WORK TO COMPLETE: Which lines come from the start of the records through the line that holds "1. When prompted"? Write them out word for word.

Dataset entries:

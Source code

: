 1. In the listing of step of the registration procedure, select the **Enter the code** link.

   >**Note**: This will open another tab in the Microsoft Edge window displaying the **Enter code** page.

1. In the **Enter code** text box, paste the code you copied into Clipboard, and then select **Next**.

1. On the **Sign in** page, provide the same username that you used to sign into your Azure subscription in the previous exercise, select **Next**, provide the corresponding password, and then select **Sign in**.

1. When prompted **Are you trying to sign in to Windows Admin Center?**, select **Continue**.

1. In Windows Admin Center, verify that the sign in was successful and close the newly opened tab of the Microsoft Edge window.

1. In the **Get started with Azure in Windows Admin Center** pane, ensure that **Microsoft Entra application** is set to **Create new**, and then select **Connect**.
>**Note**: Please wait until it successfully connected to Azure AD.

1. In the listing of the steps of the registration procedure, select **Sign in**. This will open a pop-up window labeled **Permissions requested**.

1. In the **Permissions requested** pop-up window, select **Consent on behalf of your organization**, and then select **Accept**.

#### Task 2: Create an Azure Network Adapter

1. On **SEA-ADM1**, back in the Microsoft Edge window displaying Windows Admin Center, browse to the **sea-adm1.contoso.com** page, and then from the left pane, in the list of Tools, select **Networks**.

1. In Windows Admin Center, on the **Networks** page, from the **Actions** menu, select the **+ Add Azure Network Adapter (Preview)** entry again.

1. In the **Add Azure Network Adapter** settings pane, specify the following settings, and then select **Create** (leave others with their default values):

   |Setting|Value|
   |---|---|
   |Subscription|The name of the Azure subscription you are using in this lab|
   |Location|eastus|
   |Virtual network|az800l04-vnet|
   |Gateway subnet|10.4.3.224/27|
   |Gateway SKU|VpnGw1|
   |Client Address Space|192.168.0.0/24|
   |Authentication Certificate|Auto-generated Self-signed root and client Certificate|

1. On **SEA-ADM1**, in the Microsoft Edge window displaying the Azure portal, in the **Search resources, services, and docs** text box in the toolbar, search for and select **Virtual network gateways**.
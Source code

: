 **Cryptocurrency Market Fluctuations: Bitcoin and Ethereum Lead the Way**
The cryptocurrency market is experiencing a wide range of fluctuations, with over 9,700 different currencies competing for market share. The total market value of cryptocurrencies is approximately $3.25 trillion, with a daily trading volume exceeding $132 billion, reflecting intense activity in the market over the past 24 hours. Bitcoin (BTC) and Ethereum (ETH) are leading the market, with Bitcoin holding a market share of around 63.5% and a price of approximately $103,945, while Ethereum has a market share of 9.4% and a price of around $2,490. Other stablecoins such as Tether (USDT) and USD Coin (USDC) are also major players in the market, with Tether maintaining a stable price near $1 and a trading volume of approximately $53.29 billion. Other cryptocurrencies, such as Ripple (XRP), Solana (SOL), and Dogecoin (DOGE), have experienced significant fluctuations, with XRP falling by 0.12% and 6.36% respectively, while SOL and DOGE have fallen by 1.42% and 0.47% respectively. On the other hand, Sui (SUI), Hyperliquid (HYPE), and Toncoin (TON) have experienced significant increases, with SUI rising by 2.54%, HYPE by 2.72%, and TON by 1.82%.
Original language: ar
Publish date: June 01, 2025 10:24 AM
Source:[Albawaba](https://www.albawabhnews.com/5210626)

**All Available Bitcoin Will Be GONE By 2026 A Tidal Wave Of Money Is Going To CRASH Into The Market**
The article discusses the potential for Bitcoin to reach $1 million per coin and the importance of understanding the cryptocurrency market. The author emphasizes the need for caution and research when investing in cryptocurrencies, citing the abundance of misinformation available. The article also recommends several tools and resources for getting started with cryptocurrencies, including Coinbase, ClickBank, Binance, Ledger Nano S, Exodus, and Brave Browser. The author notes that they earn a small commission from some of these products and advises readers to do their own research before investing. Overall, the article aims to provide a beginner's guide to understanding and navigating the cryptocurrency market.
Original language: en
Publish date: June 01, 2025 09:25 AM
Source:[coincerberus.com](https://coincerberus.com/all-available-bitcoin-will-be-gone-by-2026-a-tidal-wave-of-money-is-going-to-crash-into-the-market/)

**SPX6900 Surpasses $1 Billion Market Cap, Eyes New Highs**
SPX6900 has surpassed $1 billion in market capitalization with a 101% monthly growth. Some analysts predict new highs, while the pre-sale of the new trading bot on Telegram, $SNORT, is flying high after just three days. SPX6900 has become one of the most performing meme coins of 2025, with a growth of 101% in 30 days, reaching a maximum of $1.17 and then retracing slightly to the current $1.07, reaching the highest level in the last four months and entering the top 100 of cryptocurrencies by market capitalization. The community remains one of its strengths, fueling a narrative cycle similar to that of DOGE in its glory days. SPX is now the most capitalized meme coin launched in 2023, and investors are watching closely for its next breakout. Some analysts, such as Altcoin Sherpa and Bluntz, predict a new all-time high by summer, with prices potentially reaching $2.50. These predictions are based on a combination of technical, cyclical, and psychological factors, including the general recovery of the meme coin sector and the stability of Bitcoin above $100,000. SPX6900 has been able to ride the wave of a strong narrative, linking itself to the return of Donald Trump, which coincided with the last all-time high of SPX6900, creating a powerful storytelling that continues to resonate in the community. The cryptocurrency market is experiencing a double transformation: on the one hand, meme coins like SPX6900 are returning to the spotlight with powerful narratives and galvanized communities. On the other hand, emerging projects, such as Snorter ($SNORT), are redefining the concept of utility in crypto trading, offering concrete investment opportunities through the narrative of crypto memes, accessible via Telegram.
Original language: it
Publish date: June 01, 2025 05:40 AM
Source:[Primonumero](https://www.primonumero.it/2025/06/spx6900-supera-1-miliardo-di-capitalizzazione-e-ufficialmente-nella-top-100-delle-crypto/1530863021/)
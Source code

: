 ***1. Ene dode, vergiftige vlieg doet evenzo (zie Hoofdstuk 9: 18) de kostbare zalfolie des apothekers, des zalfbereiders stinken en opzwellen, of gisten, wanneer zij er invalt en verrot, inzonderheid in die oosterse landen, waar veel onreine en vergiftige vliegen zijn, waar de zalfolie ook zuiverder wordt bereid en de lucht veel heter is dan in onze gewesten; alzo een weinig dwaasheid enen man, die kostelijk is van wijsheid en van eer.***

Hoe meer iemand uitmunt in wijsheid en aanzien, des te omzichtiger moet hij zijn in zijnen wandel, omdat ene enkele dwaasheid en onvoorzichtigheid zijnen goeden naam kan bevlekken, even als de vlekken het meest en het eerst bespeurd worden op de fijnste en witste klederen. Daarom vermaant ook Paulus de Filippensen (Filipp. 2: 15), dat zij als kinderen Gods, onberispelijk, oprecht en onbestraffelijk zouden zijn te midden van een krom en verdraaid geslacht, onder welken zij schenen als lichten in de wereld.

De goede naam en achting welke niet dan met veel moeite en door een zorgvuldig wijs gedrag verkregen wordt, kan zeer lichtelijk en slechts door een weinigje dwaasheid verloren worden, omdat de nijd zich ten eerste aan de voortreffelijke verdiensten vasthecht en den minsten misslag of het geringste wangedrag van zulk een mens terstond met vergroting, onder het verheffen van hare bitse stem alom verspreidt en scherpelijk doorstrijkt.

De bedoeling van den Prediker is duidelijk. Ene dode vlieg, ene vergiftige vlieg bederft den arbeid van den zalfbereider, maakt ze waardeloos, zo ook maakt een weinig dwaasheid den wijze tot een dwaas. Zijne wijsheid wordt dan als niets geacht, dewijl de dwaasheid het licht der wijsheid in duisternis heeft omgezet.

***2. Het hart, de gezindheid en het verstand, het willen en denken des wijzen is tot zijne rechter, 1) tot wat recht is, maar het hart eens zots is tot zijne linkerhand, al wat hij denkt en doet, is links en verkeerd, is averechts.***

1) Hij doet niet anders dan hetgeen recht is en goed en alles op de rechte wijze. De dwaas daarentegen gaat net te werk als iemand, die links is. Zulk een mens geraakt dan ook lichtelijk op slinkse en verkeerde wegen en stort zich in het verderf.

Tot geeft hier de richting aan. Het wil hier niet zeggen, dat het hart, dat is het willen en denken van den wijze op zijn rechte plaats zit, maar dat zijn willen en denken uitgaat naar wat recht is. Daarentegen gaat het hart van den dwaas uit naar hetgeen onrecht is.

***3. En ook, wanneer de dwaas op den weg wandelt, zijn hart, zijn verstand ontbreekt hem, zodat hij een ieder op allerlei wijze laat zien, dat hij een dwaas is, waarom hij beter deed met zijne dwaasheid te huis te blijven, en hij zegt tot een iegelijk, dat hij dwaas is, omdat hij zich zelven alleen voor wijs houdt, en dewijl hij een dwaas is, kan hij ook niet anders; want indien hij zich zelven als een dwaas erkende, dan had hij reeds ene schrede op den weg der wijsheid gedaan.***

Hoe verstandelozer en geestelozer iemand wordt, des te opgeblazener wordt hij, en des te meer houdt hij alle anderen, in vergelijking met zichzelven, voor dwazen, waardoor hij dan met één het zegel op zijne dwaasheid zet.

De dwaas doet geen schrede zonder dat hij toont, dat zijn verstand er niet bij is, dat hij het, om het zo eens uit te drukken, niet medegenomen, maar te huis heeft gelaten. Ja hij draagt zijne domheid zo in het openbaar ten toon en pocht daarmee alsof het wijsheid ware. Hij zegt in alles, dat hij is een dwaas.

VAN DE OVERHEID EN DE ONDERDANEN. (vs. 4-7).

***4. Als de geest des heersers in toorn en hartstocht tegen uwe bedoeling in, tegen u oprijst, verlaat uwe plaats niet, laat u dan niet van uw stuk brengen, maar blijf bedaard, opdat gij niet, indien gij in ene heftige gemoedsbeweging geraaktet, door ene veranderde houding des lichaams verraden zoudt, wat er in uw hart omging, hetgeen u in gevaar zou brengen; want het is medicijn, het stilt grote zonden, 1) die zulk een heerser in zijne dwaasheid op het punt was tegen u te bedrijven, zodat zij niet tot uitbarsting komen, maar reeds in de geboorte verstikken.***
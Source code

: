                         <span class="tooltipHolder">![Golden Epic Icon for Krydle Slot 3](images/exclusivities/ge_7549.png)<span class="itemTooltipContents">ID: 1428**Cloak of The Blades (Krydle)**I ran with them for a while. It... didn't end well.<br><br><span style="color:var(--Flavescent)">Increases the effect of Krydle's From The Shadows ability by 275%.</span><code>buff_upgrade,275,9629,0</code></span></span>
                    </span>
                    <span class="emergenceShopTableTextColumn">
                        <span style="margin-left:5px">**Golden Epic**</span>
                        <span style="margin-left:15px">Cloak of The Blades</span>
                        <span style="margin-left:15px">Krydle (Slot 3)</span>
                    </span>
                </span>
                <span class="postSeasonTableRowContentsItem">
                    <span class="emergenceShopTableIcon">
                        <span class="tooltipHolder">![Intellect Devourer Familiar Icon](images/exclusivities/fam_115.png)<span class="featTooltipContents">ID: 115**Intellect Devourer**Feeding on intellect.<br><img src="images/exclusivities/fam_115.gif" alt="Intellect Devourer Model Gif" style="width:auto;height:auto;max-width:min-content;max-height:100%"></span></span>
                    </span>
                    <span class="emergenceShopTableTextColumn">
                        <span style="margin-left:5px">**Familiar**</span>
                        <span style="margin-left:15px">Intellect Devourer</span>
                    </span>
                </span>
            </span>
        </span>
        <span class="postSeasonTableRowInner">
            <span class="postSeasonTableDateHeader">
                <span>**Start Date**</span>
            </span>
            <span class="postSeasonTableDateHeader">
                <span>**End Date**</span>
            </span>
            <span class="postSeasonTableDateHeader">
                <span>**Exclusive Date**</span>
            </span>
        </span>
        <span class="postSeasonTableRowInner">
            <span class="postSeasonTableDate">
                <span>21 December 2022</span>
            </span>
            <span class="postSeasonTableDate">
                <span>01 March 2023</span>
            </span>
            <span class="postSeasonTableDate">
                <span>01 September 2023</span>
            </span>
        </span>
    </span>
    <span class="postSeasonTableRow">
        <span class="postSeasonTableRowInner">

RESPONSE:
Source code

: 1. In the listing of step of the registration procedure, select the **Enter the code** link.

   >**Note**: This will open another tab in the Microsoft Edge window displaying the **Enter code** page.

1. In the **Enter code** text box, paste the code you copied into Clipboard, and then select **Next**.

1. On the **Sign in** page, provide the same username that you used to sign into your Azure subscription in the previous exercise, select **Next**, provide the corresponding password, and then select **Sign in**.

1. When prompted **Are you trying to sign in to Windows Admin Center?**, select **Continue**.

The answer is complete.